Selasa, 04 Desember 2012

Mahakam, Sumber Air dan Habitat Satwa Unik yang Terabaikan


"Siapa pun pendatang atau tamu yang berkunjung ke Kalimantan Timur dan pernah meminum air Sungai Mahakam, diyakini pasti akan kembali lagi ke daerah tersebut, bahkan menetap", demikian mitos yang terus diyakini masyarakat Kaltim.


Sungai Mahakam yang membentang sepanjang 920 Km melintasi tiga daerah, Kabupaten Kutai Barat, Kabupaten Kutai Kartanegara dan membelah Kota Samarinda ibu kota provinsi adalah kebanggaan bagi warganya. 
Kehadiran sungai ini menjadi sangat penting sebagai penopang ekonomi dan kelangsungan hidup, bagaikan urat nadi kehidupan. Peran vitalnya adalah sebagai sumber mata air sekaligus sarana trasnportasi air yang menghubungkan antar desa, kecamatan bahkan antar kabupaten dan kota.
Tak tanggung-tanggung sungai tersebut mampu membawa puluhan batang kayu gelondongan yang dipanen dari hutan, dihanyutkan ke hilir untuk kemudian mendarat di pabrik-pabrik kayu olahan. Belum lagi kapal ponton pengangkut batubara dan kontainer hilir mudik melintas dengan anggunnya, terkadang meninggalkan tumpahan oli atau ceceran muatan yang diangkut menyisakan pencemaran yang tak segera ditangani.
Waktu terus bergulir kian menggerus kelestarian air Sungai Mahakam. Eksploitasi lahan mulai dari pembalakan hutan di daerah hulu sungai, pembukaan perkebunan kelapa sawit hingga kegiatan pertambangan emas dan batu bara, menyebabkan pendangkalan sungai oleh lumpur akibat erosi di daerah hulu.
Air yang secara kasat mata tampak keruh kecokelatan, dan dibeberapa anak sungai air bisa berwarna hitam pada saat musim kemarau tersebut masih terus dimanfaatkan oleh warganya. Tingginya kebutuhan akan air membuat mereka seakan tak perduli dengan kondisi tersebut. Pinggiran sungai yang tak pernah sepi dari kegiatan mandi, mencuci, buang air besar dan kecil, bahkan mengambil air dari sungai tersebut untuk dikonsumsi.
Meski Kepala Badan Lingkungan Hidup Kaltim Tuparman dalam sebuah wawancara mengakui, secara umum kualitas air baku Sungai Mahakam masih layak dikonsumsi setelah melalui proses sterilisasi yang dilakukan oleh PDAM setempat. Namun bila tak segera ditangani pencemaran air dapat terus meningkat hingga menyebabkan air tak layak konsumsi dan mengancam habitat lain yang hidup di dalamnya.
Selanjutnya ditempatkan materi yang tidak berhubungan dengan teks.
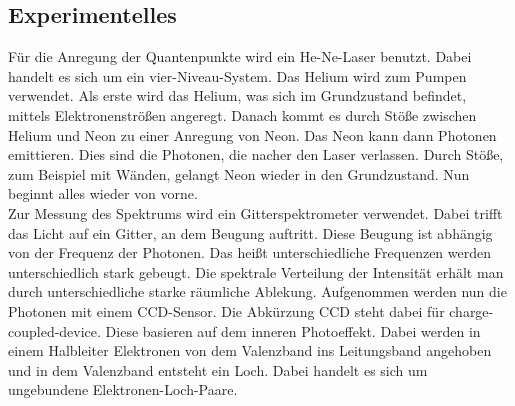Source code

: \subsection{Experimentelles}
Für die Anregung der Quantenpunkte wird ein He-Ne-Laser benutzt. Dabei handelt es sich um ein vier-Niveau-System. 
Das Helium wird zum Pumpen verwendet. 
Als erste wird das Helium, was sich im Grundzustand befindet, mittels Elektronenströßen angeregt. 
Danach kommt es durch Stöße zwischen Helium und Neon zu einer Anregung von Neon. 
Das Neon kann dann Photonen emittieren. 
Dies sind die Photonen, die nacher den Laser verlassen. 
Durch Stöße, zum Beispiel mit Wänden, gelangt Neon wieder in den Grundzustand. 
Nun beginnt alles wieder von vorne. \\
Zur Messung des Spektrums wird ein Gitterspektrometer verwendet. Dabei trifft das Licht auf ein Gitter, an dem Beugung auftritt. Diese Beugung ist abhängig von der Frequenz der Photonen. 
Das heißt unterschiedliche Frequenzen werden unterschiedlich stark gebeugt. 
Die spektrale Verteilung der Intensität erhält man durch unterschiedliche starke räumliche Ablekung.
Aufgenommen werden nun die Photonen mit einem CCD-Sensor. 
Die Abkürzung CCD steht dabei für charge-coupled-device. 
Diese basieren auf dem inneren Photoeffekt. 
Dabei werden in einem Halbleiter Elektronen von dem Valenzband ins Leitungsband angehoben und in dem Valenzband entsteht ein Loch. 
Dabei handelt es sich um ungebundene Elektronen-Loch-Paare. 











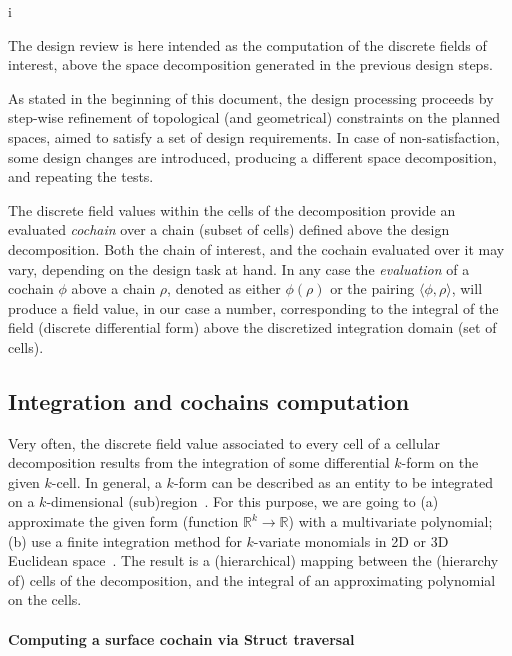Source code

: i\documentclass[11pt,oneside]{article}    %
\def\R{\mathbb{R}}
\begin{document}
The design review is here intended as the computation of the discrete fields of interest,
above the space decomposition generated in the previous design steps. 

As stated in the beginning of this document, the design processing proceeds by step-wise refinement 
of topological (and geometrical) constraints on the planned spaces, aimed to satisfy
a set of design requirements. In case of non-satisfaction, some design changes are introduced, producing a different space decomposition, and repeating the tests.

The discrete field values within the cells of the decomposition provide an evaluated \emph{cochain} over 
a chain (subset of cells) defined above the design decomposition. Both the chain of interest, and the cochain evaluated over it may vary, depending on the design task at hand. In any case the \emph{evaluation} of a cochain $\phi$ above a chain $\rho$, denoted as either $\phi(\rho)$ or the pairing $\langle \phi,\rho \rangle$, will produce a field value, in our case a number, corresponding to the integral of the field (discrete differential form) above the discretized integration domain (set of cells).

\subsection{Integration and cochains computation}

Very often, the discrete field value associated to every cell of a cellular decomposition  results from the integration  of some differential $k$-form on the given $k$-cell.  In general, a $k$-form can be described as an entity to be integrated on a $k$-dimensional (sub)region~\cite{Desbrun:2005:DDF:1198555.1198666}.
For this purpose, we are going to  (a)  approximate the given form (function $\R^k \to \R$) with a multivariate polynomial;
(b)    use a finite integration method for $k$-variate monomials in 2D or 3D Euclidean space~\cite{CattaniP-BIL1990}.
The result is a (hierarchical) mapping between the (hierarchy of) cells of the decomposition, and the integral of an approximating polynomial on the cells.

\paragraph{Computing a surface cochain via Struct traversal}
\end{document}
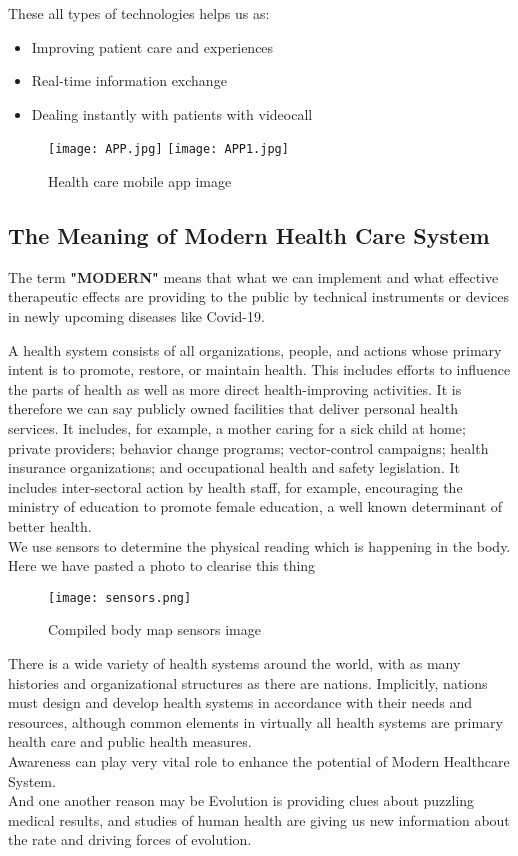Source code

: \documentclass[12pts]{article}
\begin{document}
These all types of technologies helps us as:
\begin{itemize}
\item Improving patient care and experiences
\item Real-time information exchange
\item Dealing instantly with patients with videocall  
\end{itemize}

\begin{figure}[h]
\centering
\texttt{[image: APP.jpg]}
\texttt{[image: APP1.jpg]}
\caption{Health care mobile app image}
\end{figure}

\subsection*{The Meaning of Modern Health Care System}
The term \textbf{"MODERN"} means that what we can implement and what effective therapeutic effects are providing to the public by technical instruments or devices in newly upcoming diseases like Covid-19.

A health system consists of all organizations, people, and actions whose primary intent is to promote, restore, or maintain health. This includes efforts to influence the parts of health as well as more direct health-improving activities.
It is therefore we can say publicly owned facilities that deliver personal health services. It includes, for example, a mother caring for a sick child at home; private providers; behavior change programs; vector-control campaigns; health insurance organizations; and occupational health and safety legislation. It includes inter-sectoral action by health staff, for example, encouraging the ministry of education to promote female education, a well known determinant of better health.\\
We use sensors to determine the physical reading which is happening in the body. Here we have pasted a photo to clearise this thing

\begin{figure}[h]
\centering
\texttt{[image: sensors.png]}
\caption{Compiled body map sensors image}
\end{figure}

There is a wide variety of health systems around the world, with as many histories and organizational structures as there are nations. Implicitly, nations must design and develop health systems in accordance with their needs and resources, although common elements in virtually all health systems are primary health care and public health measures.\\
Awareness can play very vital role to enhance the potential of Modern Healthcare System.\\
And one another reason may be Evolution is providing clues about puzzling medical results, and studies of human health are giving us new information about the rate and driving forces of evolution.
\end{document}
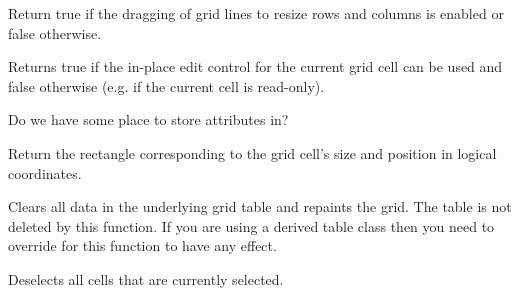 
Return true if the dragging of grid lines to resize rows and columns is enabled or false otherwise.



\label{wxgridcanenablecellcontrol}


Returns true if the in-place edit control for the current grid cell can be used and
false otherwise (e.g. if the current cell is read-only).



\label{wxgridcanhaveattributes}


Do we have some place to store attributes in?



\label{wxgridcelltorect}



Return the rectangle corresponding to the grid cell's size and position in logical
coordinates.



\label{wxgridcleargrid}


Clears all data in the underlying grid table and repaints the grid. The table is not deleted by
this function. If you are using a derived table class then you need to override
 for this function to have any effect.



\label{wxgridclearselection}


Deselects all cells that are currently selected.



\label{wxgridcreategrid}


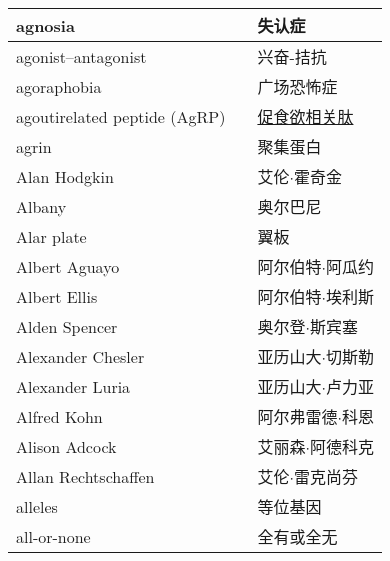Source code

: \begin{longtable}{lll}
	\midrule
	agnosia     &&  失认症  \\
	
	\midrule
	agonist–antagonist     &&  兴奋-拮抗  \\
	
	\midrule
	agoraphobia     &&  广场恐怖症  \\
	
	\midrule
	agoutirelated peptide (AgRP)    &&  \href{https://baike.baidu.com/item/AGRP/1308711}{促食欲相关肽}  \\
	
	\midrule
	agrin     &&  聚集蛋白  \\
	
	\midrule
	Alan Hodgkin    &&  艾伦$\cdot$霍奇金  \\
	
	\midrule
	Albany   &&  奥尔巴尼  \\
	
	\midrule
	Alar plate     &&  翼板  \\
	
	\midrule
	Albert Aguayo     &&  阿尔伯特$\cdot$阿瓜约  \\
	
	\midrule
	Albert Ellis     &&  阿尔伯特$\cdot$埃利斯  \\
	
	\midrule
	Alden Spencer     &&  奥尔登$\cdot$斯宾塞  \\
	
	\midrule
	Alexander Chesler     &&  亚历山大$\cdot$切斯勒  \\
	
	\midrule
	Alexander Luria     &&  亚历山大$\cdot$卢力亚  \\
	
	\midrule
	Alfred Kohn     &&  阿尔弗雷德$\cdot$科恩  \\
	
	\midrule
	Alison Adcock     &&  艾丽森$\cdot$阿德科克  \\
	
	\midrule
	Allan Rechtschaffen     &&  艾伦$\cdot$雷克尚芬  \\
	
	\midrule
	alleles     &&  等位基因  \\
	
	\midrule
	all-or-none     &&  全有或全无  \\
	

\end{longtable}
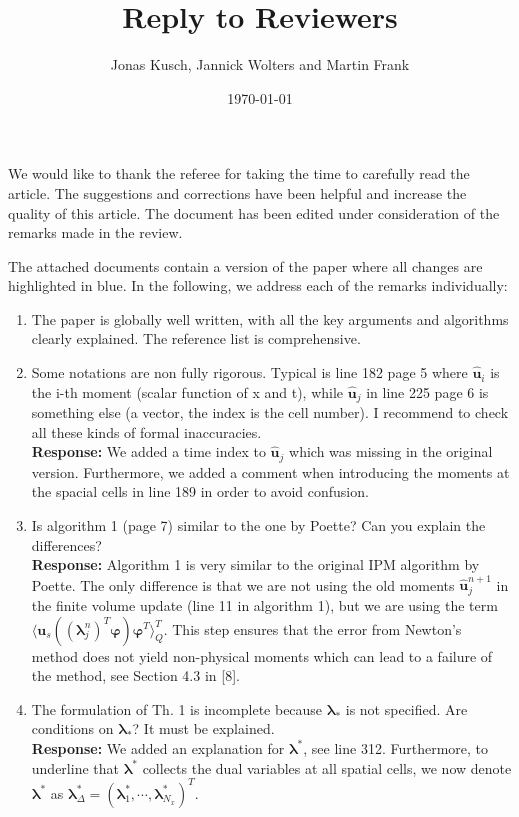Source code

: \documentclass[11pt]{amsart}
\title{Reply to Reviewers}
\author{Jonas Kusch, Jannick Wolters and Martin Frank}
\date{\today}                                           %
\begin{document}
\maketitle

We would like to thank the referee for taking the time to carefully read the article. The suggestions and corrections have been helpful and increase the quality of this article. The document has been edited under consideration of the remarks made in the review.

\vspace{1em}

The attached documents contain a version of the paper where all changes are highlighted in blue. In the following, we address each of the remarks individually:

\begin{enumerate}
\item The paper is globally well written, with all the key arguments and algorithms clearly explained. The reference list is comprehensive.
\item Some notations are non fully rigorous. Typical is line 182 page 5 where $\bm{\hat u}_i$
is the i-th moment (scalar function of x and t), while $\bm{\hat u}_j$ in line 225 page
6 is something else (a vector, the index is the cell number). I recommend
to check all these kinds of formal inaccuracies.
\\ \textbf{Response:} We added a time index to $\bm{\hat u}_j$ which was missing in the original version. Furthermore, we added a comment when introducing the moments at the spacial cells in line 189 in order to avoid confusion.
\item Is algorithm 1 (page 7) similar to the one by Poette? Can you explain the differences?
\\ \textbf{Response:} Algorithm 1 is very similar to the original IPM algorithm by Poette. The only difference is that we are not using the old moments $\bm{\hat u}_j^{n+1}$ in the finite volume update (line 11 in algorithm 1), but we are using the term $\langle \bm u_{s}((\bm{\lambda}_j^n)^T\bm{\varphi})\bm{\varphi}^T\rangle_Q^T$. This step ensures that the error from Newton's method does not yield non-physical moments which can lead to a failure of the method, see Section 4.3 in [8].
\item The formulation of Th. 1 is incomplete because $\bm\lambda_*$ is not specified. Are
conditions on $\bm\lambda_*$? It must be explained.
\\ \textbf{Response:} We added an explanation for $\bm\lambda^*$, see line 312. Furthermore, to underline that $\bm\lambda^*$ collects the dual variables at all spatial cells, we now denote $\bm\lambda^*$ as $\bm{\lambda}_{\Delta}^*=(\bm{\lambda}_{1}^*,\cdots,\bm{\lambda}_{N_x}^*)^T$.

\end{enumerate}
\end{document}
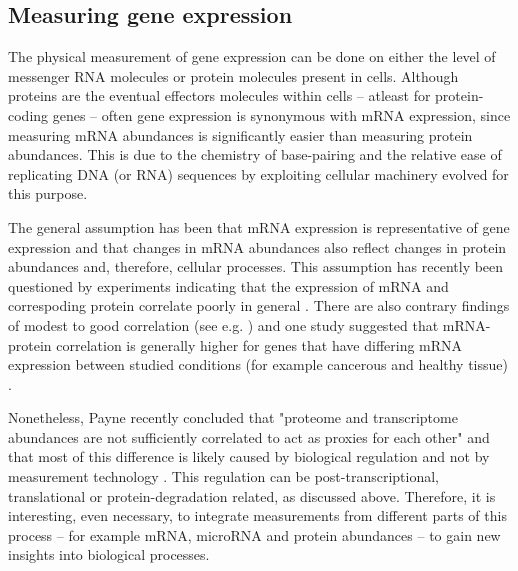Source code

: 







\subsection{Measuring gene expression}\label{measurement-of-gene-expression}

The physical measurement of gene expression can be done on either the level of
messenger RNA molecules or protein molecules present in cells. Although
proteins are the eventual effectors molecules within cells -- atleast for
protein-coding genes -- often gene expression is synonymous with mRNA
expression, since measuring mRNA abundances is significantly easier than
measuring protein abundances. This is due to the chemistry of base-pairing and
the relative ease of replicating DNA (or RNA) sequences by exploiting cellular machinery
evolved for this purpose.

The general assumption has been that mRNA expression is representative of gene
expression and that changes in mRNA abundances also reflect changes in protein
abundances and, therefore, cellular processes. This assumption has recently
been questioned by experiments indicating that the expression of mRNA and
correspoding protein correlate poorly in general \citep{tahanOliNiitaRefeja}.
There are also contrary findings of modest to good correlation (see e.g. \citep{})
and one study suggested that mRNA-protein correlation is generally higher for
genes that have differing mRNA expression between studied conditions (for
example cancerous and healthy tissue) \citep{seYksPaperi}.

Nonetheless, Payne recently concluded that "proteome and transcriptome abundances are not
sufficiently correlated to act as proxies for each other" and that
most of this difference is likely caused by biological regulation and not
by measurement technology \cite{Payne2015}. This regulation can be
post-transcriptional, translational or protein-degradation related, as
discussed above. Therefore, it is interesting, even necessary, to integrate
measurements from different parts of this process -- for example
mRNA, microRNA and protein abundances -- to gain new insights
into biological processes.



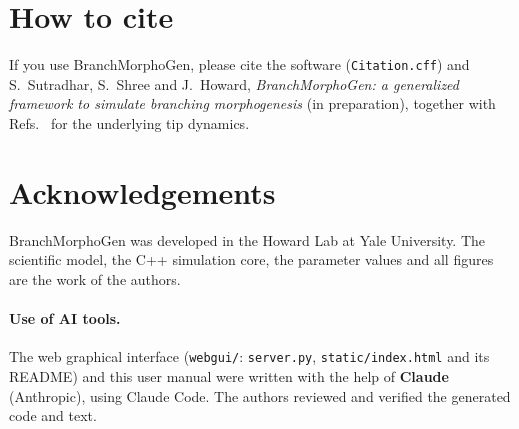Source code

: \documentclass[11pt,a4paper]{article}
\newcommand{\code}[1]{\texttt{#1}}
\begin{document}
\section*{How to cite}
If you use BranchMorphoGen, please cite the software (\code{Citation.cff}) and S.~Sutradhar, S.~Shree and J.~Howard, \emph{BranchMorphoGen: a generalized framework to simulate branching morphogenesis} (in preparation), together with Refs.~\cite{Shree2022,Ouyang2025} for the underlying tip dynamics.

\section*{Acknowledgements}
BranchMorphoGen was developed in the Howard Lab at Yale University. The scientific model, the C++ simulation core, the parameter values and all figures are the work of the authors.

\paragraph{Use of AI tools.} The web graphical interface (\code{webgui/}: \code{server.py}, \code{static/index.html} and its README) and this user manual were written with the help of \textbf{Claude} (Anthropic), using Claude Code. The authors reviewed and verified the generated code and text.
\end{document}
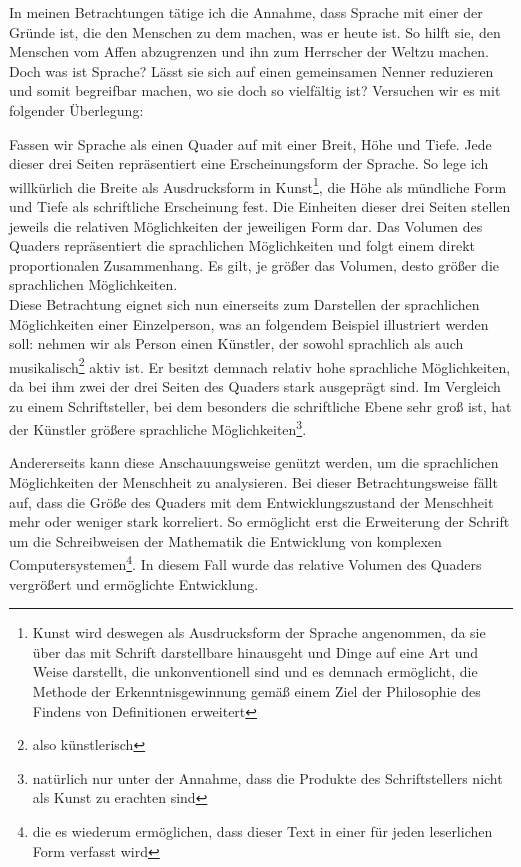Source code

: \documentclass[12pt,a4paper,oneside]{article}
\begin{document}
  In meinen Betrachtungen tätige ich die Annahme, dass Sprache mit einer der Gründe ist, die den Menschen zu dem machen, was er heute ist. So hilft sie, den Menschen vom Affen abzugrenzen und ihn zum \glqq Herrscher der Welt\grqq zu machen. Doch was ist Sprache? Lässt sie sich auf einen gemeinsamen Nenner reduzieren und somit begreifbar machen, wo sie doch so vielfältig ist? Versuchen wir es mit folgender Überlegung:
  
  Fassen wir Sprache als einen Quader auf mit einer Breit, Höhe und Tiefe. Jede dieser drei Seiten repräsentiert eine Erscheinungsform der Sprache. So lege ich willkürlich die Breite als Ausdrucksform in Kunst\footnote{Kunst wird deswegen als Ausdrucksform der Sprache angenommen, da sie über das mit Schrift darstellbare hinausgeht und Dinge auf eine Art und Weise darstellt, die unkonventionell sind und es demnach ermöglicht, die Methode der Erkenntnisgewinnung gemäß einem Ziel der Philosophie des Findens von Definitionen erweitert}, die Höhe als mündliche Form und Tiefe als schriftliche Erscheinung fest. Die Einheiten dieser drei Seiten stellen jeweils die relativen Möglichkeiten der jeweiligen Form dar. Das Volumen des Quaders repräsentiert die sprachlichen Möglichkeiten und folgt einem direkt proportionalen Zusammenhang. Es gilt, je größer das Volumen, desto größer die sprachlichen Möglichkeiten. \\
  
  Diese Betrachtung eignet sich nun einerseits zum Darstellen der sprachlichen Möglichkeiten einer Einzelperson, was an folgendem Beispiel illustriert werden soll: nehmen wir als Person einen Künstler, der sowohl sprachlich als auch musikalisch\footnote{also künstlerisch} aktiv ist. Er besitzt demnach relativ hohe sprachliche Möglichkeiten, da bei ihm zwei der drei Seiten des Quaders stark ausgeprägt sind. Im Vergleich zu einem Schriftsteller, bei dem besonders die schriftliche Ebene sehr groß ist, hat der Künstler größere sprachliche Möglichkeiten\footnote{natürlich nur unter der Annahme, dass die Produkte des Schriftstellers nicht als Kunst zu erachten sind}.
  
  Andererseits kann diese Anschauungsweise genützt werden, um die sprachlichen Möglichkeiten der Menschheit zu analysieren. Bei dieser Betrachtungsweise fällt auf, dass die Größe des Quaders mit dem Entwicklungszustand der Menschheit mehr oder weniger stark korreliert. So ermöglicht erst die Erweiterung der Schrift um die Schreibweisen der Mathematik die Entwicklung von komplexen Computersystemen\footnote{die es wiederum ermöglichen, dass dieser Text in einer für jeden leserlichen Form verfasst wird}. In diesem Fall wurde das relative Volumen des Quaders vergrößert und ermöglichte Entwicklung.\\
  
\end{document}
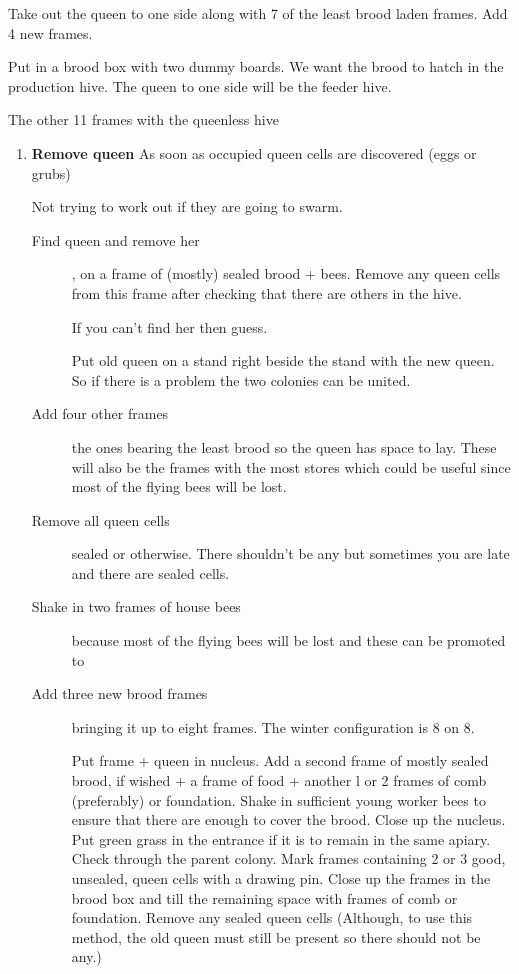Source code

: Take out the queen to one side along with 7 of the least brood laden frames.  
Add 4 new frames.


Put in a brood box with two dummy boards.
We want the brood to hatch in the production hive.
The queen to one side will be the feeder hive.

The other 11 frames with the queenless hive

\begin{enumerate}

\item \textbf{Remove queen}
As soon as occupied queen cells are discovered (eggs or grubs)

Not trying to work out if they are going to swarm.

\begin{description}
  \item[Find queen and remove her], on a frame of (mostly) sealed brood + bees. Remove any queen cells from this frame after checking that there are others in the hive.

If you can't find her then guess.

Put old queen on a stand right beside the stand with the new queen.
So if there is a problem the two colonies can be united.

  \item[Add four other frames] the ones bearing the least brood so the queen has space to lay.
  These will also be the frames with the most stores which could be useful since most of the flying bees will be lost.

  \item[Remove all queen cells] sealed or otherwise.  There shouldn't be any but sometimes you are late and there are sealed cells.
 
  \item[Shake in two frames of house bees] because most of the flying bees will be lost and these can be promoted to 
 
  \item[Add three new brood frames] bringing it up to eight frames.  The winter configuration is 8 on 8.
  
  
Put frame + queen in nucleus.
Add a second frame of mostly sealed brood, if wished + a frame of food + another l or 2
frames of comb (preferably) or foundation.
Shake in sufficient young worker bees to ensure that there are enough to cover the brood.
Close up the nucleus. Put green grass in the entrance if it is to remain in the same apiary.
Check through the parent colony.  Mark frames containing 2 or 3 good, unsealed, queen cells with a drawing pin.
Close up the frames in the brood box and till the remaining space with frames of comb or foundation.
Remove any sealed queen cells (Although, to use this method, the old queen must still be present so there should not be any.)


\end{description}
\end{enumerate}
Spesies Unik yang Terancam
       Tingginya aktifitas warga di sekitar aliran sungai tanpa disadari mempengaruhi naiknya tingkat pencemaran air, padahal ada spesies langka yaitu lumba-lumba air tawar yang dikenal dengan nama Pesut Mahakam sangat mengantungkan hidupnya pada sungai-sungai daerah tropis.
      Karena pesut hidup dalam air yang mengandung lumpur membuat pandangannya tidak terlalu tajam, namun pesut dapat mendeteksi dan menghindari rintangan-rintangan  menggunakan ultrasonik yang dimilikinya.
       Populasi hewan mamalia dengan nama latin Orcaella brevirostris itu kian tertekan. Berdasarkan data tahun 2007, populasi pesut tinggal 50 ekor dan menempati urutan tertinggi satwa Indonesia yang terancam punah. Padahal spesies langka ini hanya terdapat pada tiga lokasi di dunia, yaitu Sungai Mahakam, Sungai Mekong dan Sungai Irawady.
Di dunia internasional, hewan mamalia air tawar ini termasuk dalam daftar CITES yang digolongkan ke dalam Lampiran 1 atau terancam punah. Menurut data CITES, jumlahnya tinggal sekitar 34 ekor saja.
        Habitat pesut yang terganggu terganggu, terutama makin sibuknya lalu-lintas perairan Sungai Mahakam, serta tingginya tingkat erosi dan pendangkalan sungai akibat pengelolaan hutan di sekitarnya membuat jumlahnya kian menyusut. Kelestarian Pesut Mahakam juga diperkirakan terancam akibat terbatasnya bahan makanan berupa udang dan ikan, karena harus bersaing dengan para nelayan di sepanjang Sungai Mahakam.
     Secara mengejutkan fakta penampakan hewan unik lainnya terlihat pada 29 Januari 2010 yang disaksikan langsung oleh awak kapal longboat beserta penumpangnya saat melihat sepasang ular naga raksasa dengan besar diperkirakan 60 Cm dan panjang hampir 50 m, muncul meliuk-liuk sambil berenang di pedalaman Sungai Mahakam Ulu Kabupaten Kutai Barat.
Mesin perahu segera dimatikan saat berada di permukaan Sungai Riam Haloq, Kampung Long Tuyoq, Kecamatan Long Pahangai, dan puluhan saksi mata mengabadikan gambar ular raksasa dengan empat kaki itu menggunakan ponsel berkamera yang mereka bawa saat itu.
       Apakah ular naga tersebut adalah hewan spesies baru? Belum ada penelitian lebih lanjut mengenai hal ini. Namun yang jelas ekosistem air Sungai Mahakam harus terus dikelola agar tetap lestari demi kelangsungan manusia dan satwa air tawar yang sangat bergantung pada sungai tersebut.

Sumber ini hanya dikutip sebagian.